Data START

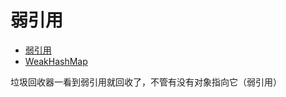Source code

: # 弱引用
- [弱引用](../../src/main/java/cool/zzy/demo/reference/WeakReferenceTest.java)
- [WeakHashMap](../../src/main/java/xyz/zzyitj/source/java/util/WeakHashMap.java)

垃圾回收器一看到弱引用就回收了，不管有没有对象指向它（弱引用）

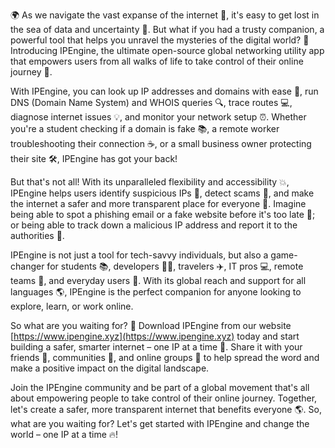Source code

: 🌍 As we navigate the vast expanse of the internet 📡, it's easy to get lost in the sea of data and uncertainty 🔎. But what if you had a trusty companion, a powerful tool that helps you unravel the mysteries of the digital world? 🤔 Introducing IPEngine, the ultimate open-source global networking utility app that empowers users from all walks of life to take control of their online journey 🚀.

With IPEngine, you can look up IP addresses and domains with ease 👀, run DNS (Domain Name System) and WHOIS queries 🔍, trace routes 💻, diagnose internet issues 💡, and monitor your network setup ⏰. Whether you're a student checking if a domain is fake 📚, a remote worker troubleshooting their connection ☕️, or a small business owner protecting their site 🛠️, IPEngine has got your back!

But that's not all! With its unparalleled flexibility and accessibility 💥, IPEngine helps users identify suspicious IPs 👀, detect scams 🚫, and make the internet a safer and more transparent place for everyone 🌟. Imagine being able to spot a phishing email or a fake website before it's too late 🔴; or being able to track down a malicious IP address and report it to the authorities 💪.

IPEngine is not just a tool for tech-savvy individuals, but also a game-changer for students 📚, developers 👩‍💻, travelers ✈️, IT pros 💻, remote teams 🏢, and everyday users 🤝. With its global reach and support for all languages 🌎, IPEngine is the perfect companion for anyone looking to explore, learn, or work online.

So what are you waiting for? 🔴 Download IPEngine from our website [https://www.ipengine.xyz](https://www.ipengine.xyz) today and start building a safer, smarter internet – one IP at a time 🌟. Share it with your friends 👫, communities 🤝, and online groups 💬 to help spread the word and make a positive impact on the digital landscape.

Join the IPEngine community and be part of a global movement that's all about empowering people to take control of their online journey. Together, let's create a safer, more transparent internet that benefits everyone 🌎. So, what are you waiting for? Let's get started with IPEngine and change the world – one IP at a time 🔥!
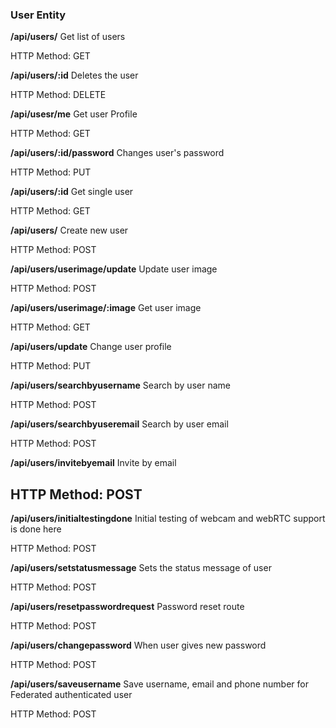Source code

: ### User Entity

**/api/users/**
Get list of users

HTTP Method: GET

**/api/users/:id**
Deletes the user

HTTP Method: DELETE

**/api/usesr/me**
Get user Profile

HTTP Method: GET

**/api/users/:id/password**
Changes user's password

HTTP Method: PUT

**/api/users/:id**
Get single user

HTTP Method: GET

**/api/users/**
Create new user

HTTP Method: POST

**/api/users/userimage/update**
Update user image

HTTP Method: POST

**/api/users/userimage/:image**
Get user image

HTTP Method: GET

**/api/users/update**
Change user profile

HTTP Method: PUT

**/api/users/searchbyusername**
Search by user name

HTTP Method: POST

**/api/users/searchbyuseremail**
Search by user email

HTTP Method: POST

**/api/users/invitebyemail**
Invite by email

## HTTP Method: POST

**/api/users/initialtestingdone**
Initial testing of webcam and webRTC support is done here

HTTP Method: POST

**/api/users/setstatusmessage**
Sets the status message of user

HTTP Method: POST

**/api/users/resetpasswordrequest**
Password reset route

HTTP Method: POST

**/api/users/changepassword**
When user gives new password

HTTP Method: POST

**/api/users/saveusername**
Save username, email and phone number for Federated authenticated user

HTTP Method: POST
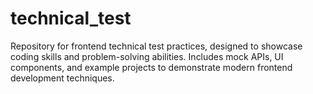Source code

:# technical_test
Repository for frontend technical test practices, designed to showcase coding skills and problem-solving abilities. Includes mock APIs, UI components, and example projects to demonstrate modern frontend development techniques.
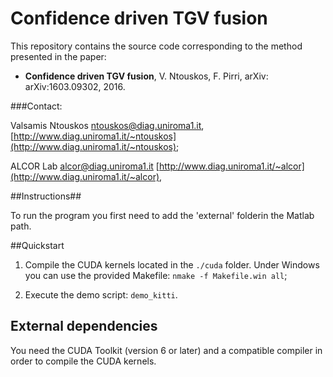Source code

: # Confidence driven TGV fusion


This repository contains the source code corresponding to the method presented in the paper:

* **Confidence driven TGV fusion**, V. Ntouskos, F. Pirri, arXiv: 	arXiv:1603.09302, 2016.

###Contact: 

Valsamis Ntouskos <ntouskos@diag.uniroma1.it>, [http://www.diag.uniroma1.it/~ntouskos](http://www.diag.uniroma1.it/~ntouskos);

ALCOR Lab <alcor@diag.uniroma1.it> [http://www.diag.uniroma1.it/~alcor](http://www.diag.uniroma1.it/~alcor), 


##Instructions##

To run the program you first need to add the 'external' folderin the Matlab path. 

##Quickstart
1. Compile the CUDA kernels located in the `./cuda` folder. Under Windows you can use the provided Makefile: `nmake -f Makefile.win all`;

1. Execute the demo script:
`demo_kitti`.

## External dependencies 

You need the CUDA Toolkit (version 6 or later) and a compatible compiler in order to compile the CUDA kernels. 
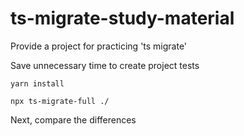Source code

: # ts-migrate-study-material
Provide a project for practicing 'ts migrate'

Save unnecessary time to create project tests

`yarn install`

`npx ts-migrate-full ./`

Next, compare the differences
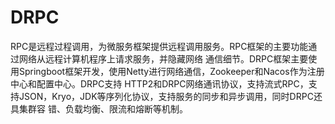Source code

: # DRPC
 
RPC是远程过程调用，为微服务框架提供远程调用服务。RPC框架的主要功能通过网络从远程计算机程序上请求服务，并隐藏网络
通信细节。DRPC框架主要使用Springboot框架开发，使用Netty进行网络通信，Zookeeper和Nacos作为注册中心和配置中心。DRPC支持
HTTP2和DRPC网络通讯协议，支持流式RPC，支持JSON，Kryo，JDK等序列化协议，支持服务的同步和异步调用，同时DRPC还具集群容
错、负载均衡、限流和熔断等机制。
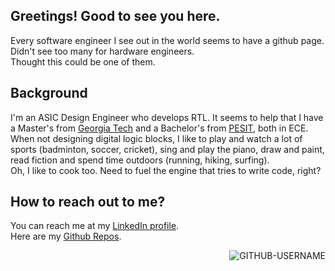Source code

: ## Greetings! Good to see you here.
Every software engineer I see out in the world seems to have a github page.
Didn't see too many for hardware engineers.<br />
Thought this could be one of them.

## Background
I'm an ASIC Design Engineer who develops RTL.
It seems to help that I have a Master's from [Georgia Tech](https://www.gatech.edu/) and a Bachelor's from [PESIT](https://www.pes.edu/), both in ECE.
When not designing digital logic blocks, I like to play and watch a lot of sports (badminton, soccer, cricket), sing and play the piano, draw and paint, read fiction and spend time outdoors (running, hiking, surfing).<br />
Oh, I like to cook too. Need to fuel the engine that tries to write code, right?

## How to reach out to me?
You can reach me at my [LinkedIn profile](https://www.linkedin.com/in/akarshnkolekar/).<br />
Here are my [Github Repos](https://github.com/AkarshNKolekar).
<p align="right"> <img src="https://komarev.com/ghpvc/?username=GITHUB-USERNAME&label=Profile%20views&color=00aaaa&style=flat" alt="GITHUB-USERNAME" /> </p>
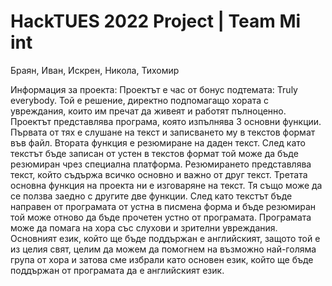 # HackTUES 2022 Project | Team Mi int



Браян, Иван, Искрен, Никола, Тихомир


Информация за проекта:
Проектът е час от бонус подтемата: Truly everybody. Той е решение, директно подпомагащо хората с увреждания, които им пречат да живеят и работят пълноценно. Проектът представлява програма, която изпълнява 3 основни функции. Първата от тях е слушане на текст и записването му в текстов формат във файл. Втората функция е резюмиране на даден текст. След като текстът бъде записан от устен в текстов формат той може да бъде резюмиран чрез специална платформа. Резюмирането представлява текст, който съдържа всичко основно и важно от друг текст. Третата основна функция на проекта ни е изговаряне на текст. Тя също може да се ползва заедно с другите две функции. След като текстът бъде направен от програмата от устна в писмена форма и бъде резюмиран той може отново да бъде прочетен устно от програмата. Програмата може да помага на хора със слухови и зрителни увреждания. Основният език, който ще бъде поддържан е английският, защото той е из целия свят, целим да можем да помогнем на възможно най-голяма група от хора и затова сме избрали като основен език, който ще бъде поддържан от програмата да е английският език.
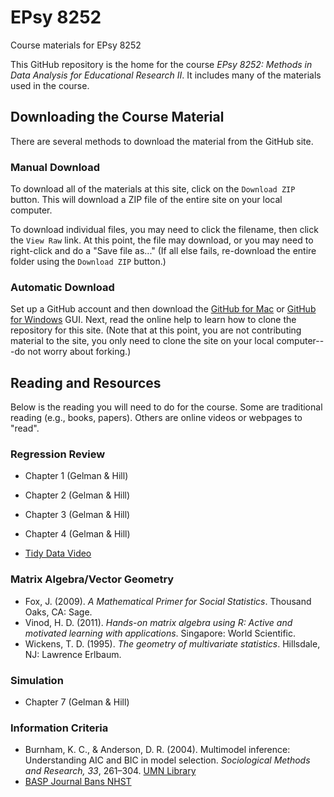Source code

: EPsy 8252
=========

Course materials for EPsy 8252


This GitHub repository is the home for the course _EPsy 8252: Methods in Data Analysis for Educational Research II_. It includes many of the materials used in the course.

## Downloading the Course Material

There are several methods to download the material from the GitHub site.

### Manual Download

To download all of the materials at this site, click on the `Download ZIP` button. This will download a ZIP file of the entire site on your local computer. 

To download individual files, you may need to click the filename, then click the ``View Raw`` link. At this point, the file may download, or you may need to right-click and do a "Save file as..." (If all else fails, re-download the entire folder using the `Download ZIP` button.)

### Automatic Download

Set up a GitHub account and then download the [GitHub for Mac](https://mac.github.com/) or [GitHub for Windows](https://windows.github.com/) GUI. Next, read the online help to learn how to clone the repository for this site. (Note that at this point, you are not contributing material to the site, you only need to clone the site on your local computer---do not worry about forking.)

## Reading and Resources

Below is the reading you will need to do for the course. Some are traditional reading (e.g., books, papers). Others are online videos or webpages to "read".

### Regression Review

- Chapter 1 (Gelman & Hill)
- Chapter 2 (Gelman & Hill)
- Chapter 3 (Gelman & Hill)
- Chapter 4 (Gelman & Hill)

- [Tidy Data Video](http://vimeo.com/33727555)

### Matrix Algebra/Vector Geometry

- Fox, J. (2009). _A Mathematical Primer for Social Statistics_. Thousand Oaks, CA: Sage.
- Vinod, H. D. (2011). _Hands-on matrix algebra using R: Active and motivated learning with applications_. Singapore: World Scientific.
- Wickens, T. D. (1995). _The geometry of multivariate statistics_. Hillsdale, NJ: Lawrence Erlbaum.

### Simulation

- Chapter 7 (Gelman & Hill)

### Information Criteria

- Burnham, K. C., & Anderson, D. R. (2004). Multimodel inference: Understanding AIC and BIC in model selection. _Sociological Methods and Research, 33_, 261–304. [UMN Library](http://smr.sagepub.com.ezp2.lib.umn.edu/content/33/2/261.full.pdf+html)
- [BASP Journal Bans NHST](http://www.tandfonline.com/doi/full/10.1080/01973533.2015.1012991#abstract)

Data END

Only lines that contain the string "many" count; pick each one out of the records and copy it.

Didn't see too many for hardware engineers.<br />
This GitHub repository is the home for the course _EPsy 8252: Methods in Data Analysis for Educational Research II_. It includes many of the materials used in the course.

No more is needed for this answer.